**YOUR INSTRUCTIONS:**
Which lines of the entries contain the string "base"? Please find them and copy them.

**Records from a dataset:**
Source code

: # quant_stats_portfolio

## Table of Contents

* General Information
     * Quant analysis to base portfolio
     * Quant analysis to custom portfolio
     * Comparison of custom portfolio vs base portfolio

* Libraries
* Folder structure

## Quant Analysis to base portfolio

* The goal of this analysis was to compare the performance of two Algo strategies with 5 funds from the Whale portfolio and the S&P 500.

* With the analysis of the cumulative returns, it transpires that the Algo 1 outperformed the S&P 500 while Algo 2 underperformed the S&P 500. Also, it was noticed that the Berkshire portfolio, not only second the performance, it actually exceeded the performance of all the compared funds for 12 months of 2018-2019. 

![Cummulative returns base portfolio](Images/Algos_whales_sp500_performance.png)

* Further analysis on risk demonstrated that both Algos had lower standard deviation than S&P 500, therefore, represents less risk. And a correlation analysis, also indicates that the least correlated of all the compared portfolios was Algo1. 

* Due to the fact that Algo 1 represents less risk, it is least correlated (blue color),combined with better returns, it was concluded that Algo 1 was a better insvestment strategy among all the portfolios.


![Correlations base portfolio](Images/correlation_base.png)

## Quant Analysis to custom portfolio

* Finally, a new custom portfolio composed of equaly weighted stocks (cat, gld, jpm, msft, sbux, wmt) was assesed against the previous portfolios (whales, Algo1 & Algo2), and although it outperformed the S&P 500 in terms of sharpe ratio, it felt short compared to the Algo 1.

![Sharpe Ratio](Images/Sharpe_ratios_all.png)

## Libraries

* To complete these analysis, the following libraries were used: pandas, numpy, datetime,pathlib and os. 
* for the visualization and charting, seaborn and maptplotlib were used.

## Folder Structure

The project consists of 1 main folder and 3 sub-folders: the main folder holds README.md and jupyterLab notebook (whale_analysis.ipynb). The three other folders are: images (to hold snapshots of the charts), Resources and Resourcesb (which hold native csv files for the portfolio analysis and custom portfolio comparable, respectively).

**RESPONSE AREA:**
     * Quant analysis to base portfolio
     * Comparison of custom portfolio vs base portfolio
## Quant Analysis to base portfolio
![Cummulative returns base portfolio](Images/Algos_whales_sp500_performance.png)
![Correlations base portfolio](Images/correlation_base.png)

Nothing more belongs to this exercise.